When embedded in teaching sessions, what Mellon might have called “warmth seminars,” this overt niceness can be contrary to what students experience once they are in the library and navigating it alone. For example, in a 2018 study of African Nova Scotian students’ library anxiety levels and experiences with library workers at a predominantly white institution, “students expressed that about half of their experiences were negative. They interacted with supportive librarians that assisted them with their information needs, but they also interacted with unfriendly and condescending library staff that made them avoid future interactions” (Fraser & Bartlett, p.12). For some students, especially those marginalized, they may be less inclined to ask for assistance not because they are anxious about using the library but because they don’t want to replicate a negative experience they’ve had working with our personnel. 

Furthermore, according to Patricia F. Kapotol’s piece on stereotype threat, Black students may be resistant to asking for help not because of the library anxiety per se, but because they don’t want to appear as if they do not belong. In reality, Kapotol suggests, Black students come to the library, use the resources, and navigate other information sources based upon their prior skills – they just simply wish to avoid the possibility of being judged by the library worker, which is a reasonable feeling considering the discrimination experienced in higher education environments (2014, p.2-3).
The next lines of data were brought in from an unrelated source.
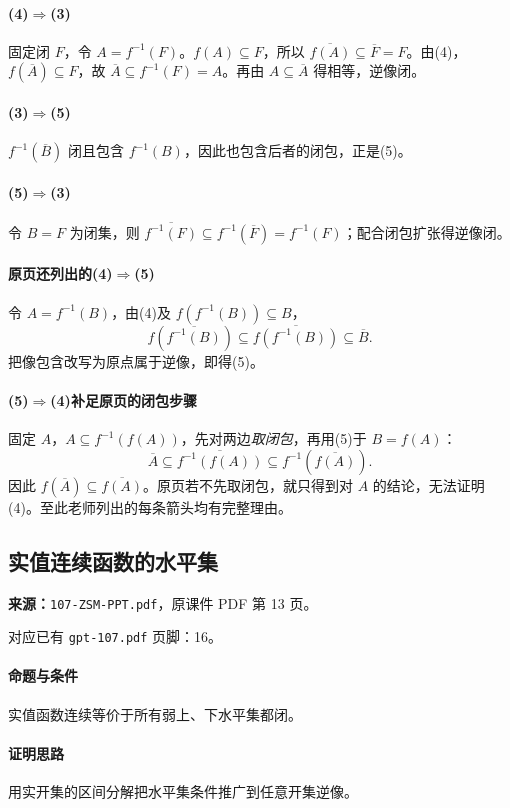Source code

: \paragraph{(4)$\Rightarrow$(3)}固定闭 $F$，令 $A=f^{-1}(F)$。$f(A)\subseteq F$，所以 $\overline{f(A)}\subseteq\overline F=F$。由(4)，$f(\overline A)\subseteq F$，故 $\overline A\subseteq f^{-1}(F)=A$。再由 $A\subseteq\overline A$ 得相等，逆像闭。
\paragraph{(3)$\Rightarrow$(5)}$f^{-1}(\overline B)$ 闭且包含 $f^{-1}(B)$，因此也包含后者的闭包，正是(5)。
\paragraph{(5)$\Rightarrow$(3)}令 $B=F$ 为闭集，则 $\overline{f^{-1}(F)}\subseteq f^{-1}(\overline F)=f^{-1}(F)$；配合闭包扩张得逆像闭。
\paragraph{原页还列出的(4)$\Rightarrow$(5)}令 $A=f^{-1}(B)$，由(4)及 $f(f^{-1}(B))\subseteq B$，
\[f(\overline{f^{-1}(B)})\subseteq\overline{f(f^{-1}(B))}\subseteq\overline B.\]
把像包含改写为原点属于逆像，即得(5)。
\paragraph{(5)$\Rightarrow$(4)补足原页的闭包步骤}固定 $A$，$A\subseteq f^{-1}(f(A))$，先对两边\emph{取闭包}，再用(5)于 $B=f(A)$：
\[\overline A\subseteq\overline{f^{-1}(f(A))}\subseteq f^{-1}(\overline{f(A)}).\]
因此 $f(\overline A)\subseteq\overline{f(A)}$。原页若不先取闭包，就只得到对 $A$ 的结论，无法证明(4)。至此老师列出的每条箭头均有完整理由。

\clearpage\subsection{实值连续函数的水平集}
\textbf{来源：}\texttt{107-ZSM-PPT.pdf}，原课件 PDF 第 13 页。\par
对应已有 \texttt{gpt-107.pdf} 页脚：16。\par
\paragraph{命题与条件}实值函数连续等价于所有弱上、下水平集都闭。
\paragraph{证明思路}用实开集的区间分解把水平集条件推广到任意开集逆像。
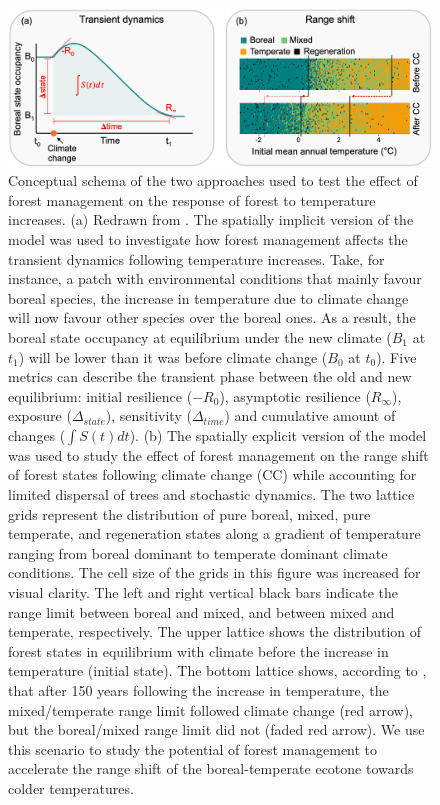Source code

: \hypertarget{fig:concept}{%
\begin{figure}
\centering
\includegraphics{manuscript/img/concept.png}
\caption[{Conceptual schema of the two approaches used to test the
effect of forest management on the response of forest to temperature
increases.}]{Conceptual schema of the two approaches used to test the
effect of forest management on the response of forest to temperature
increases. (a) Redrawn from \citet{Boulangeat2018}. The spatially
implicit version of the model was used to investigate how forest
management affects the transient dynamics following temperature
increases. Take, for instance, a patch with environmental conditions
that mainly favour boreal species, the increase in temperature due to
climate change will now favour other species over the boreal ones. As a
result, the boreal state occupancy at equilibrium under the new climate
(\(B_1\) at \(t_1\)) will be lower than it was before climate change
(\(B_0\) at \(t_0\)). Five metrics can describe the transient phase
between the old and new equilibrium: initial resilience (\(-R_0\)),
asymptotic resilience (\(R_{\infty}\)), exposure (\(\Delta_{state}\)),
sensitivity (\(\Delta_{time}\)) and cumulative amount of changes
(\(\int S(t)dt\)). (b) The spatially explicit version of the model was
used to study the effect of forest management on the range shift of
forest states following climate change (CC) while accounting for limited
dispersal of trees and stochastic dynamics. The two lattice grids
represent the distribution of pure boreal, mixed, pure temperate, and
regeneration states along a gradient of temperature ranging from boreal
dominant to temperate dominant climate conditions. The cell size of the
grids in this figure was increased for visual clarity. The left and
right vertical black bars indicate the range limit between boreal and
mixed, and between mixed and temperate, respectively. The upper lattice
shows the distribution of forest states in equilibrium with climate
before the increase in temperature (initial state). The bottom lattice
shows, according to \citet{Vissault2020}, that after 150 years following
the increase in temperature, the mixed/temperate range limit followed
climate change (red arrow), but the boreal/mixed range limit did not
(faded red arrow). We use this scenario to study the potential of forest
management to accelerate the range shift of the boreal-temperate ecotone
towards colder temperatures.}
\label{fig:concept}
\end{figure}
}

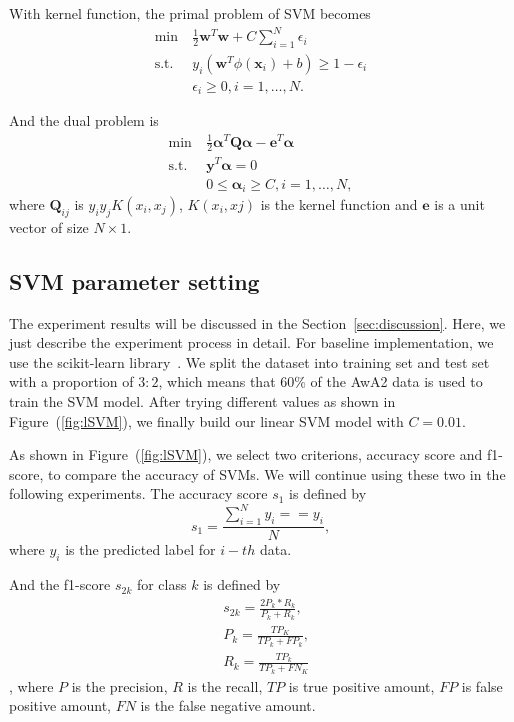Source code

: \documentclass{article}
\newcommand{\Qmat}[0]{{{\boldsymbol Q}}}
\newcommand{\ev}[0]{{\boldsymbol{e}}}
\newcommand{\wv}{\boldsymbol{w}}
\newcommand{\xv}{\boldsymbol{x}}
\newcommand{\yv}{\boldsymbol{y}}
\newcommand{\alphav}{\boldsymbol{\alpha}}
\DeclareMathOperator{\mst}{s.t.}
\begin{document}
With kernel function, the primal problem of SVM becomes
\begin{equation}
	\label{eq:svm}
	\begin{split}
	\min~&\frac{1}{2} \wv^T\wv + C\sum_{i=1}^{N} \epsilon_i\\
	\mst~&y_i(\wv^T\phi(\xv_i)+b)\geq 1-\epsilon_i\\
	&\epsilon_i\geq0, i =1,\ldots,N.
	\end{split}
\end{equation}

And the dual problem is
\begin{equation}
	\label{eq:svm_d}
	\begin{split}
	\min~&\frac{1}{2} \alphav^T\Qmat\alphav-\ev^T\alphav\\
	\mst~&\yv^T\alphav=0\\
	     &0\le\alphav_i\ge C, i=1,\ldots,N,
	\end{split}
\end{equation}
where $\Qmat_{ij}$ is $y_iy_jK(x_i,x_j)$, $K(x_i,xj)$ is the kernel function and $\ev$ is a unit vector of size $N\times1$. 

\subsection{SVM parameter setting}
The experiment results will be discussed in the Section~\ref{sec:discussion}. Here, we just describe the experiment process in detail. For baseline implementation, we use the scikit-learn library~\cite{sklearn}. We split the dataset into training set and test set with a proportion of $3:2$, which means that $60\%$ of the AwA2 data is used to train the SVM model. After trying different values as shown in Figure~(\ref{fig:lSVM}), we finally build our linear SVM model with $C=0.01$.

As shown in Figure~(\ref{fig:lSVM}), we select two criterions, accuracy score and f1-score, to compare the accuracy of SVMs. We will continue using these two in the following experiments. The accuracy score $s_1$ is defined by
\begin{equation}
	\label{eq:score}
	s_1 = \frac{\sum_{i=1}^{N}\hat{y_i} == y_i}{N},
\end{equation}
where $\hat{y_i}$ is the predicted label for $i-th$ data.

And the f1-score $s_{2k}$ for class $k$ is defined by
\begin{equation}
	\label{eq:f1-score}
	\begin{split}
	&s_{2k} = \frac{2P_k*R_k}{P_k+R_k},\\
	&P_k = \frac{TP_K}{TP_k+FP_k},\\
	&R_k = \frac{TP_k}{TP_k+FN_K}
	\end{split}
\end{equation},
where $P$ is the precision, $R$ is the recall, $TP$ is true positive amount, $FP$ is false positive amount, $FN$ is the false negative amount.
\end{document}
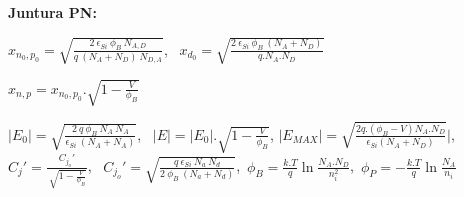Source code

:\documentclass[a4paper,12pt]{article}
\newenvironment{ecuaciones}[1]{
  \noindent
  \begin{lrbox}{\ecuacionesbox}
  \begin{minipage}{\linewidth}\ignorespaces
  {\footnotesize\textbf{#1:}}
} {
  \end{minipage}
  \end{lrbox}%
  \makebox[\linewidth]{%
  \fbox{\usebox{\ecuacionesbox}}%
  }
  \par
  \vspace{0.5mm}
}
\begin{document}
    \begin{ecuaciones}{Juntura PN}
   
    $x_{n_0 , p_0} = \sqrt{\frac{2 \ \epsilon_{Si} \ \phi_B \ N_{A,D} }{q \ (N_A + N_D) \ N_{D,A}}}
    $, \ 
    $x_{d_0}= \sqrt{\frac{2 \ \epsilon_{Si} \ \phi_B \ (N_A + N_D) }{q. N_A . N_D  }}$\
    
    $x_{n,p}= x_{n_0,p_0}. \sqrt{1-\frac{V}{\phi_B}} $\
    
 
    
    
    $|E_0| = \sqrt{\frac{2\ q \ \phi_B \ N_A \ N_A }{\epsilon_{Si} \ (N_A + N_A)}}
    $, \ 
    $|E|= |E_0| . \sqrt{1-\frac{V}{\phi_B}}$,
    $|E_{MAX}|=\sqrt{\frac{2q.(\phi_B - V)N_A . N_D}{\epsilon_{Si}(N_A + N_D)}}| $,
    $ C_j' =  \frac{C_{j_o}'}{\ \sqrt{1-\frac{V}{\phi_B}}}
    $, \ 
    $C_{j_o}' = \sqrt{\frac{ q \ \epsilon_{Si} \ N_a \ N_d }{2 \ \phi_B  \ (N_a + N_d)}}
    $,\
    $\phi_B = \frac{k.T}{q} \ln{\frac{N_A .N_D}{n_i^{2}}}
    $,\
     $\phi_P = -\frac{k.T}{q} \ln{\frac{N_A}{n_i}}$
    \end{ecuaciones}
\end{document}

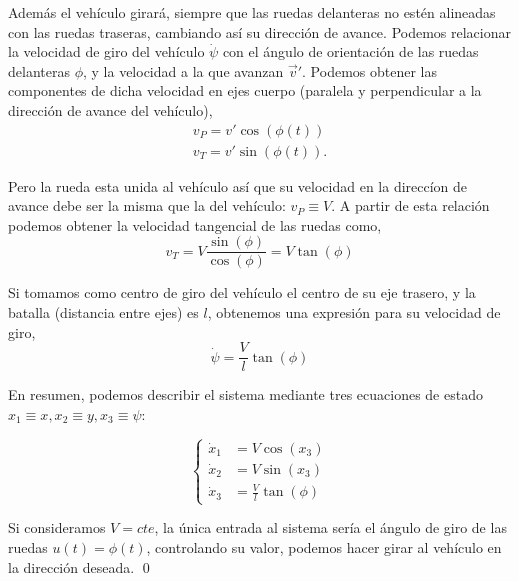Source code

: \begin{example}
Además el vehículo girará, siempre que las ruedas delanteras no estén alineadas con las ruedas traseras, cambiando así su dirección de avance. Podemos relacionar la velocidad de giro del vehículo $\dot{\psi}$ con el ángulo de orientación de las ruedas delanteras $\phi$, y la velocidad a la que avanzan $\vec{v}'$.  Podemos obtener las componentes de dicha velocidad en ejes cuerpo (paralela y perpendicular a la dirección de avance del vehículo),
\begin{align}
v_{P} = v'\cos(\phi(t))\\
v_{T} = v'\sin(\phi(t)).
\end{align} 

Pero la rueda esta unida al vehículo así que su velocidad en la direccíon de avance debe ser la misma que la del vehículo: $v_P \equiv V$.  A partir de esta relación podemos obtener la velocidad tangencial de las ruedas como,
\begin{equation}
v_T = V\frac{\sin(\phi)}{\cos(\phi)} = V\tan(\phi)
\end{equation}

Si tomamos como centro de giro del vehículo el centro de su eje trasero, y la batalla (distancia entre ejes) es $l$, obtenemos una expresión para su velocidad de giro,
\begin{equation}
\dot{\psi} = \frac{V}{l}\tan(\phi)
\end{equation}

En resumen, podemos describir el sistema mediante tres ecuaciones de estado $x_1 \equiv x, x_2\equiv	y, x_3 \equiv \psi$:


\begin{equation}
	\begin{cases}
		\dot x_1 &=  V\cos(x_3)\\  
		\dot x_2 &=  V\sin(x_3)\\
		\dot x_3 &= \frac{V}{l}\tan(\phi)
	\end{cases}
\end{equation}

Si consideramos $V=cte$, la única entrada al sistema sería el ángulo de giro de las ruedas $u(t) = \phi(t)$, controlando su valor, podemos hacer girar al vehículo en la dirección deseada. \qed
\end{example}

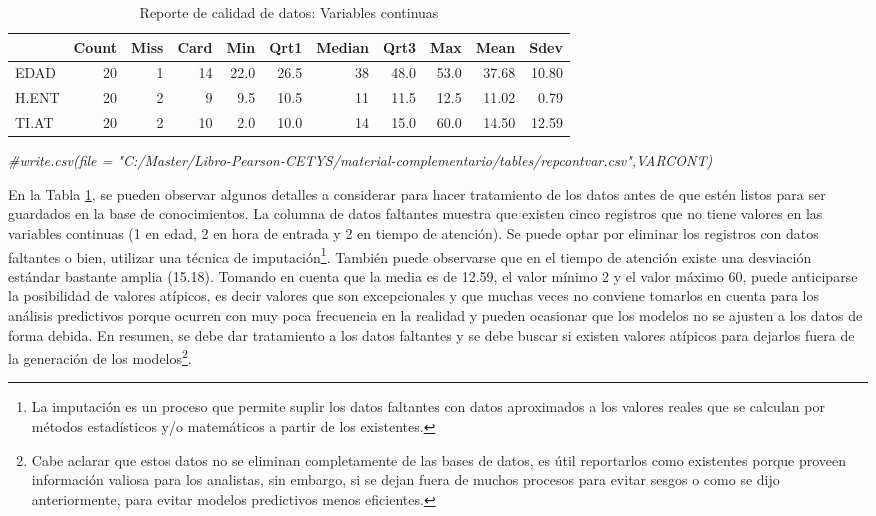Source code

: \documentclass[]{book}
\newenvironment{Shaded}{\begin{snugshade}}{\end{snugshade}}
\newcommand{\CommentTok}[1]{\textcolor[rgb]{0.56,0.35,0.01}{\textit{{#1}}}}
\let\rmarkdownfootnote\footnote%
\def\footnote{\protect\rmarkdownfootnote}
\begin{document}
\begin{table}

\caption{\label{tab:reporte-de-calidad-varcont}Reporte de calidad de datos: Variables continuas}
\centering
\begin{tabular}[t]{l|r|r|r|r|r|r|r|r|r|r}
\hline
  & Count & Miss & Card & Min & Qrt1 & Median & Qrt3 & Max & Mean & Sdev\\
\hline
EDAD & 20 & 1 & 14 & 22.0 & 26.5 & 38 & 48.0 & 53.0 & 37.68 & 10.80\\
\hline
H.ENT & 20 & 2 & 9 & 9.5 & 10.5 & 11 & 11.5 & 12.5 & 11.02 & 0.79\\
\hline
TI.AT & 20 & 2 & 10 & 2.0 & 10.0 & 14 & 15.0 & 60.0 & 14.50 & 12.59\\
\hline
\end{tabular}
\end{table}

\begin{Shaded}
\begin{Highlighting}[]
\CommentTok{#write.csv(file = "C:/Master/Libro-Pearson-CETYS/material-complementario/tables/repcontvar.csv",VARCONT)}
\end{Highlighting}
\end{Shaded}

En la Tabla \ref{tab:reporte-de-calidad-varcont}, se pueden observar
algunos detalles a considerar para hacer tratamiento de los datos antes
de que estén listos para ser guardados en la base de conocimientos. La
columna de datos faltantes muestra que existen cinco registros que no
tiene valores en las variables continuas (1 en edad, 2 en hora de
entrada y 2 en tiempo de atención). Se puede optar por eliminar los
registros con datos faltantes o bien, utilizar una técnica de
imputación\footnote{La imputación es un proceso que permite suplir los
  datos faltantes con datos aproximados a los valores reales que se
  calculan por métodos estadísticos y/o matemáticos a partir de los
  existentes.}. También puede observarse que en el tiempo de atención
existe una desviación estándar bastante amplia (15.18). Tomando en
cuenta que la media es de 12.59, el valor mínimo 2 y el valor máximo 60,
puede anticiparse la posibilidad de valores atípicos, es decir valores
que son excepcionales y que muchas veces no conviene tomarlos en cuenta
para los análisis predictivos porque ocurren con muy poca frecuencia en
la realidad y pueden ocasionar que los modelos no se ajusten a los datos
de forma debida. En resumen, se debe dar tratamiento a los datos
faltantes y se debe buscar si existen valores atípicos para dejarlos
fuera de la generación de los modelos\footnote{Cabe aclarar que estos
  datos no se eliminan completamente de las bases de datos, es útil
  reportarlos como existentes porque proveen información valiosa para
  los analistas, sin embargo, si se dejan fuera de muchos procesos para
  evitar sesgos o como se dijo anteriormente, para evitar modelos
  predictivos menos eficientes.}.
\end{document}
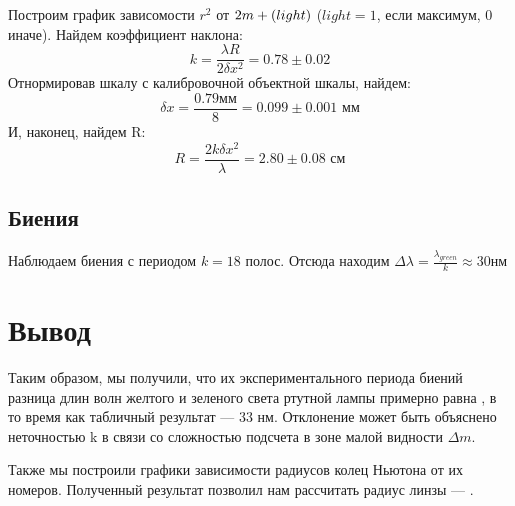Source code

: \documentclass[a4paper,12pt]{article}
\begin{document}
\begin{table}
\begin{minipage}{0.5\textwidth}
\begin{center}
    \end{center}
\end{minipage}

\end{table}

Построим график зависомости $r^2$ от $2m+\text(light)$ ($light = 1$, если максимум, 
$0$ иначе). Найдем коэффициент наклона:
\begin{equation*}
    k = \frac{\lambda R}{2\delta x^2} = 0.78 \pm 0.02
\end{equation*}
Отнормировав шкалу с калибровочной объектной шкалы, найдем:
\begin{equation*}
    \delta x = \frac{0.79\text{мм}}{8} = 0.099 \pm 0.001 \text{ мм}
\end{equation*}
И, наконец, найдем R:
\begin{equation*}
    R = \frac{2k\delta x^2}{\lambda} = 2.80\pm0.08 \text{ см}
\end{equation*}

\subsection*{Биения}

Наблюдаем биения с периодом $k = 18$ полос. Отсюда находим $\Delta \lambda = \frac{\lambda_{green}}{k} \approx 30\text{нм}$

\section{Вывод}
	
Таким образом, мы получили, что их экспериментального периода биений разница длин волн  желтого и зеленого света ртутной лампы примерно равна , в то время как табличный результат --- 33 нм. Отклонение может быть объяснено неточностью k в связи со сложностью подсчета в зоне малой видности $ \Delta m $.
	
Также мы построили графики зависимости радиусов колец Ньютона от их номеров. Полученный результат позволил нам рассчитать радиус линзы ---  .
\end{document}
At some point, we have to ask how much the nice, helpful library worker cosplay is hurting our relationships with students, especially if they end up having negative interactions anyway. Perhaps our students have the right response to an environment that has convoluted policies and procedures and filled with personnel who commit microaggressions or outright discrimination against them. When we create environments that are so centralized around the idea of “niceness” we continue to perpetuate these cycles of harm because we can hide behind our “good intentions” as opposed to analyzing the true nature of these spaces. We can further use our concepts of professionalism to bolster our authority which in turn allows us to believe our ideas of “how to use a library” are correct and that our role is to fix student behaviors. Confronted with this, it makes perfect sense that some students might not feel comfortable approaching us, speaking up, or sharing their experiences and knowledge with us. 

Symptoms vs Systems 

We have outlined a plethora of components that we see as problematic for utilizing the concept of library anxiety and the LAS, such as not accounting for the fact that all students are different and have different intersecting identities, the fact that the concept phenomizes feelings that seem to be so common, a need to silo the library from the rest of the academic institution, and deficit thinking as central to the development of library anxiety. However, one of the key issues with library anxiety is its insistence on diagnosing and addressing “symptoms” instead of focusing on the systems or systemic problems at play. 

The studies and discussions of library anxiety based upon the LAS often use the more broad contributing key factors of staff, resources, technology, reference, and policies and procedures (Onwuegbuzie et al., 2004) which were largely chosen and identified by library “experts.” The LAS sections are categorized by how library workers interact with the library, instead of how library users might label their own use of our resources. While most LAS literature does include focus groups, surveys, and pre- and post-tests of students, these methodologies are used to further diagnose an expected anxiety instead of building mutually beneficial feedback loops that actually address student needs. This approach is problematic for two reasons. First, the emphasis is on assessing students as opposed to asking them what they need and already know means we “neglect the possibility of sharing experience outside of what we seek and expect to find” (Arellano Douglas, 2020, p.56). Secondly, we rarely see students’ input on the categories of the LAS and the very concept itself. 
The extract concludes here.